Zweites Telenotarzt-Anwendertreffen in Mecklenburg-Vorpommern: Wachstum, Standards und neue Perspektiven
Heute (19.03.2026) fand im Regionalen Beruflichen Bildungszentrum (RBB) in Greifswald das zweite Telenotarzt-Anwendertreffen in Mecklenburg-Vorpommern statt.

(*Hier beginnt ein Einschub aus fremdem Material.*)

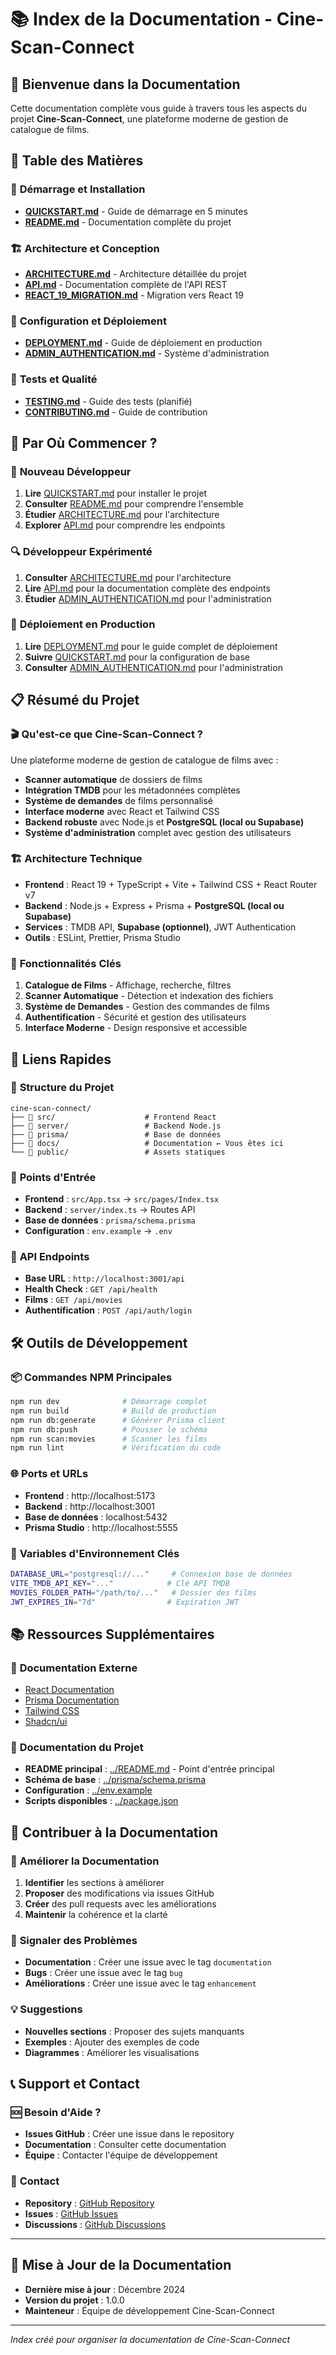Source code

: # 📚 Index de la Documentation - Cine-Scan-Connect

## 🎯 Bienvenue dans la Documentation

Cette documentation complète vous guide à travers tous les aspects du projet **Cine-Scan-Connect**, une plateforme moderne de gestion de catalogue de films.

## 📖 Table des Matières

### 🚀 **Démarrage et Installation**

- **[QUICKSTART.md](./QUICKSTART.md)** - Guide de démarrage en 5 minutes
- **[README.md](./README.md)** - Documentation complète du projet

### 🏗️ **Architecture et Conception**

- **[ARCHITECTURE.md](./ARCHITECTURE.md)** - Architecture détaillée du projet
- **[API.md](./API.md)** - Documentation complète de l'API REST
- **[REACT_19_MIGRATION.md](./REACT_19_MIGRATION.md)** - Migration vers React 19

### 🔧 **Configuration et Déploiement**

- **[DEPLOYMENT.md](./DEPLOYMENT.md)** - Guide de déploiement en production
- **[ADMIN_AUTHENTICATION.md](./ADMIN_AUTHENTICATION.md)** - Système d'administration

### 🧪 **Tests et Qualité**

- **[TESTING.md](./TESTING.md)** - Guide des tests (planifié)
- **[CONTRIBUTING.md](./CONTRIBUTING.md)** - Guide de contribution

## 🎯 **Par Où Commencer ?**

### 👶 **Nouveau Développeur**

1. **Lire** [QUICKSTART.md](./QUICKSTART.md) pour installer le projet
2. **Consulter** [README.md](./README.md) pour comprendre l'ensemble
3. **Étudier** [ARCHITECTURE.md](./ARCHITECTURE.md) pour l'architecture
4. **Explorer** [API.md](./API.md) pour comprendre les endpoints

### 🔍 **Développeur Expérimenté**

1. **Consulter** [ARCHITECTURE.md](./ARCHITECTURE.md) pour l'architecture
2. **Lire** [API.md](./API.md) pour la documentation complète des endpoints
3. **Étudier** [ADMIN_AUTHENTICATION.md](./ADMIN_AUTHENTICATION.md) pour l'administration

### 🚀 **Déploiement en Production**

1. **Lire** [DEPLOYMENT.md](./DEPLOYMENT.md) pour le guide complet de déploiement
2. **Suivre** [QUICKSTART.md](./QUICKSTART.md) pour la configuration de base
3. **Consulter** [ADMIN_AUTHENTICATION.md](./ADMIN_AUTHENTICATION.md) pour l'administration

## 📋 **Résumé du Projet**

### 🎬 **Qu'est-ce que Cine-Scan-Connect ?**

Une plateforme moderne de gestion de catalogue de films avec :

- **Scanner automatique** de dossiers de films
- **Intégration TMDB** pour les métadonnées complètes
- **Système de demandes** de films personnalisé
- **Interface moderne** avec React et Tailwind CSS
- **Backend robuste** avec Node.js et **PostgreSQL (local ou Supabase)**
- **Système d'administration** complet avec gestion des utilisateurs

### 🏗️ **Architecture Technique**

- **Frontend** : React 19 + TypeScript + Vite + Tailwind CSS + React Router v7
- **Backend** : Node.js + Express + Prisma + **PostgreSQL (local ou Supabase)**
- **Services** : TMDB API, **Supabase (optionnel)**, JWT Authentication
- **Outils** : ESLint, Prettier, Prisma Studio

### 🚀 **Fonctionnalités Clés**

1. **Catalogue de Films** - Affichage, recherche, filtres
2. **Scanner Automatique** - Détection et indexation des fichiers
3. **Système de Demandes** - Gestion des commandes de films
4. **Authentification** - Sécurité et gestion des utilisateurs
5. **Interface Moderne** - Design responsive et accessible

## 🔗 **Liens Rapides**

### 📁 **Structure du Projet**

```
cine-scan-connect/
├── 📁 src/                    # Frontend React
├── 📁 server/                 # Backend Node.js
├── 📁 prisma/                 # Base de données
├── 📁 docs/                   # Documentation ← Vous êtes ici
└── 📁 public/                 # Assets statiques
```

### 🎯 **Points d'Entrée**

- **Frontend** : `src/App.tsx` → `src/pages/Index.tsx`
- **Backend** : `server/index.ts` → Routes API
- **Base de données** : `prisma/schema.prisma`
- **Configuration** : `env.example` → `.env`

### 🔌 **API Endpoints**

- **Base URL** : `http://localhost:3001/api`
- **Health Check** : `GET /api/health`
- **Films** : `GET /api/movies`
- **Authentification** : `POST /api/auth/login`

## 🛠️ **Outils de Développement**

### 📦 **Commandes NPM Principales**

```bash
npm run dev              # Démarrage complet
npm run build            # Build de production
npm run db:generate      # Générer Prisma client
npm run db:push          # Pousser le schéma
npm run scan:movies      # Scanner les films
npm run lint             # Vérification du code
```

### 🌐 **Ports et URLs**

- **Frontend** : http://localhost:5173
- **Backend** : http://localhost:3001
- **Base de données** : localhost:5432
- **Prisma Studio** : http://localhost:5555

### 🔑 **Variables d'Environnement Clés**

```bash
DATABASE_URL="postgresql://..."     # Connexion base de données
VITE_TMDB_API_KEY="..."            # Clé API TMDB
MOVIES_FOLDER_PATH="/path/to/..."   # Dossier des films
JWT_EXPIRES_IN="7d"                # Expiration JWT
```

## 📚 **Ressources Supplémentaires**

### 🔗 **Documentation Externe**

- [React Documentation](https://react.dev/)
- [Prisma Documentation](https://www.prisma.io/docs/)
- [Tailwind CSS](https://tailwindcss.com/docs)
- [Shadcn/ui](https://ui.shadcn.com/)

### 📖 **Documentation du Projet**

- **README principal** : [../README.md](../README.md) - Point d'entrée principal
- **Schéma de base** : [../prisma/schema.prisma](../prisma/schema.prisma)
- **Configuration** : [../env.example](../env.example)
- **Scripts disponibles** : [../package.json](../package.json)

## 🤝 **Contribuer à la Documentation**

### 📝 **Améliorer la Documentation**

1. **Identifier** les sections à améliorer
2. **Proposer** des modifications via issues GitHub
3. **Créer** des pull requests avec les améliorations
4. **Maintenir** la cohérence et la clarté

### 🐛 **Signaler des Problèmes**

- **Documentation** : Créer une issue avec le tag `documentation`
- **Bugs** : Créer une issue avec le tag `bug`
- **Améliorations** : Créer une issue avec le tag `enhancement`

### 💡 **Suggestions**

- **Nouvelles sections** : Proposer des sujets manquants
- **Exemples** : Ajouter des exemples de code
- **Diagrammes** : Améliorer les visualisations

## 📞 **Support et Contact**

### 🆘 **Besoin d'Aide ?**

- **Issues GitHub** : Créer une issue dans le repository
- **Documentation** : Consulter cette documentation
- **Équipe** : Contacter l'équipe de développement

### 📧 **Contact**

- **Repository** : [GitHub Repository](https://github.com/your-username/cine-scan-connect)
- **Issues** : [GitHub Issues](https://github.com/your-username/cine-scan-connect/issues)
- **Discussions** : [GitHub Discussions](https://github.com/your-username/cine-scan-connect/discussions)

---

## 📅 **Mise à Jour de la Documentation**

- **Dernière mise à jour** : Décembre 2024
- **Version du projet** : 1.0.0
- **Mainteneur** : Équipe de développement Cine-Scan-Connect

---

_Index créé pour organiser la documentation de Cine-Scan-Connect_
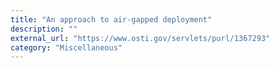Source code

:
 ```yaml
---
title: "An approach to air-gapped deployment"
description: ""
external_url: "https://www.osti.gov/servlets/purl/1367293"
category: "Miscellaneous"
---
```

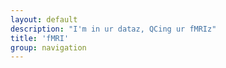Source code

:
 ```yaml
---
layout: default
description: "I'm in ur dataz, QCing ur fMRIz"
title: 'fMRI' 
group: navigation
---
```

<script type="text/javascript" src="http://code.jquery.com/jquery-1.9.1.min.js"></script>
<script type="text/javascript" src="http://code.highcharts.com/highcharts.js"></script>
<script type="text/javascript" src="http://code.highcharts.com/modules/data.js"></script>

<div id="container0" style="width: 600px; height: 400px; margin: auto auto;"></div>
<div id="container1" style="width: 600px; height: 400px; margin: auto auto;"></div>
<div id="container2" style="width: 600px; height: 400px; margin: auto auto;"></div>
<div id="container3" style="width: 600px; height: 400px; margin: auto auto;"></div>
<div id="container4" style="width: 600px; height: 400px; margin: auto auto;"></div>
<div id="container5" style="width: 600px; height: 400px; margin: auto auto;"></div>
<div id="container6" style="width: 600px; height: 400px; margin: auto auto;"></div>

<script type="text/javascript">
databr0s = [
{  csvfile:  '/spins/assets/fmri_0.csv',  div:  "#container0",  x:  "Week Number",  title:  "Mean",               y: "mean"    },
{  csvfile:  '/spins/assets/fmri_1.csv',  div:  "#container1",  x:  "Week Number",  title:  "Standard Deviation", y: "stddev"  },
{  csvfile:  '/spins/assets/fmri_2.csv',  div:  "#container2",  x:  "Week Number",  title:  "% fluctuation",      y: "% fluctuation"  },
{  csvfile:  '/spins/assets/fmri_3.csv',  div:  "#container3",  x:  "Week Number",  title:  "Drift",              y: "Drift"          },
{  csvfile:  '/spins/assets/fmri_4.csv',  div:  "#container4",  x:  "Week Number",  title:  "SNR",                y: "SNR"            },
{  csvfile:  '/spins/assets/fmri_5.csv',  div:  "#container5",  x:  "Week Number",  title:  "SFNR",               y: "SFNR"           },
{  csvfile:  '/spins/assets/fmri_6.csv',  div:  "#container6",  x:  "Week Number",  title:  "RDC",                y: "RDC"            },
]; 

//$(function () {
  for (var i = 0; i < databr0s.length; i++ ) {
    (function (bro) {
      $.get(bro.csvfile, function(csv) {
        $(bro.div).highcharts({
          chart: { type: 'line' },
          data:  { csv: csv },
          title: { text: bro.title },
          yAxis: { title: { text: bro.y } }, 
          xAxis: { title: { text: bro.x } }
          });
      }, "text");
    })(bro = databr0s[i]); 
  }
//});
</script>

Die Veranstaltung stand im Zeichen einer wachsenden Versorgungsstruktur: Künftig sind sieben Gebietskörperschaften aus Mecklenburg-Vorpommern (alle sechs Landkreise sowie die Landeshauptstadt Schwerin) an das Telenotarztnetzwerk angebunden. Damit profitieren rund 1,3 Millionen Menschen von rund 115 Telenotarzt-Rettungswagen. Die Einsatzzahlen steigen dabei kontinuierlich.
Erneut kamen Fachkräfte aus dem Rettungsdienst, den Leitstellen und den Ärztlichen Leitungen zusammen und gestalteten das Programm aktiv mit. Die Workshops beleuchteten das System aus verschiedenen Blickwinkeln: Von der Analyse konkreter Einsätze über das gemeinsame Verlegungsmanagement und Fragen der Aus- und Fortbildung bis hin zu praktischen Übungen und Sondersituationen wie besonderen Einsatzformen. Impulsvorträge ergänzten die Agenda und gaben Einblicke in Kennzahlen und Entwicklung des Netzwerks sowie aktuelle Weiterentwicklungen im System. Als ein wichtiges Kernthema wurden etwa die rechtlichen Grundlagen und das Haftungsrecht im Einsatz mit dem Telenotarzt erörtert.
„Das Telenotarztnetzwerk Mecklenburg-Vorpommern entwickelt sich kontinuierlich weiter - fachlich, technisch und strukturell. Veranstaltungen wie diese sind ein wichtiger Teil dieses Prozesses: Sie bringen die betroffenen Menschen zusammen und machen das Netzwerk zukunftsfest", so Prof. Dr. Timm Laslo, Vorsitzender der Lenkungsgruppe Telenotarztnetzwerk M-V und Leiter des Eigenbetriebes Rettungsdienst des Landkreises Vorpommern-Greifswald.